Já o time celeste buscava a vitória, mas não a qualquer custo. Com calma, mas com velocidade, tocando a bola pelo chão, sem muitos chuveirinhos na área. Só tentava o jogo aéreo quando era bola parada. Nilton cabeceou duas vezes: na primeira Jefferson milagrou, e na segunda beijou caprichosamente a trave direita. Depois, o Cruzeiro fez uma espécia de contra-contra-ataque: o time local errou sua tentativa de pegar a defesa celeste aberta e o Cruzeiro aproveitou o espaço para realizar um contra-ataque lindíssimo, partindo do meio-campo e levando a bola até dentro da área, onde Éverton perdeu a bola.

O Cruzeiro tentou 18 vezes contra a meta de Jefferson: um gol (preto), duas na trave (azul) e seis defendidas por Jefferson (vermelho escuro)

O Cruzeiro tentou 18 vezes contra a meta de Jefferson: um gol (preto), duas na trave (azul) e seis defendidas por Jefferson (vermelho escuro)

O Cruzeiro seguiu tentando, inclusive com Dagoberto no finalzinho, quando Jefferson fez novamente uma defesa espetacular e garantiu o empate.

Jogar bem sempre: somos Cruzeiro

Se no futebol os resultados fossem decididos como na ginástica artística ou nos saltos ornamentais, onde há uma junta de juízes que dão suas notas para quem foi melhor, certamente o Cruzeiro teria saído vencedor. Foi a equipe que buscou o gol a todo instante, não se alterou com o resultado adverso e o mais importante: não foi só na base da raça. Teve técnica e tática, bem aplicadas, e que só não geraram o resultado por que o goleiro adversário foi o melhor em campo.

Mesmo assim, o resultado positivo teria acontecido se o Cruzeiro não tivesse cometido seu único deslize grave na partida. O erro de marcação do lado esquerdo, a falha de Dedé e o escorregão de Fábio foi uma sequência de eventos desafortunados que nos tiraram dois pontos. Deve-se sim tentar corrigir os erros, mas é impossível anulá-los por completo. Nenhum time no mundo consegue fazer uma partida perfeita.
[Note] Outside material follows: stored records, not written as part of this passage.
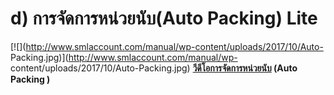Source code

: # d)    การจัดการหน่วยนับ(Auto Packing)  Lite

[![](http://www.smlaccount.com/manual/wp-content/uploads/2017/10/Auto-
Packing.jpg)](http://www.smlaccount.com/manual/wp-
content/uploads/2017/10/Auto-Packing.jpg)
**[วีดีโอการจัดการหน่วยนับ](https://youtu.be/ACr8TEuLfhQ) (Auto Packing )**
No fim, o que fica é que o Cruzeiro jogou bem, não se conformou com o empate e buscou o resultado, mesmo fora de casa. Postura de time que quer ser campeão novamente. E com bom futebol, que é o mais importante. Quando César Menotti assumiu a Seleção Argentina em 1974, definiu como um de seus mandamentos que “não me interessa ganhar de 1 x 0 com gol de falta; quero vencer por superar futebolisticamente o nosso rival”. Em outras palavras, o que o treinador campeão mundial em 1978 quis dizer é que jogar bem é mais importante que jogar apenas pelo resultado de apenas um jogo. No longo prazo, a filosofia e o bom futebol trarão mais vitórias.

Mas não as garantem. Pos isso, sendo Cruzeiro, prefiro empatar jogando bem do que vencer jogando um futebolzinho chulé.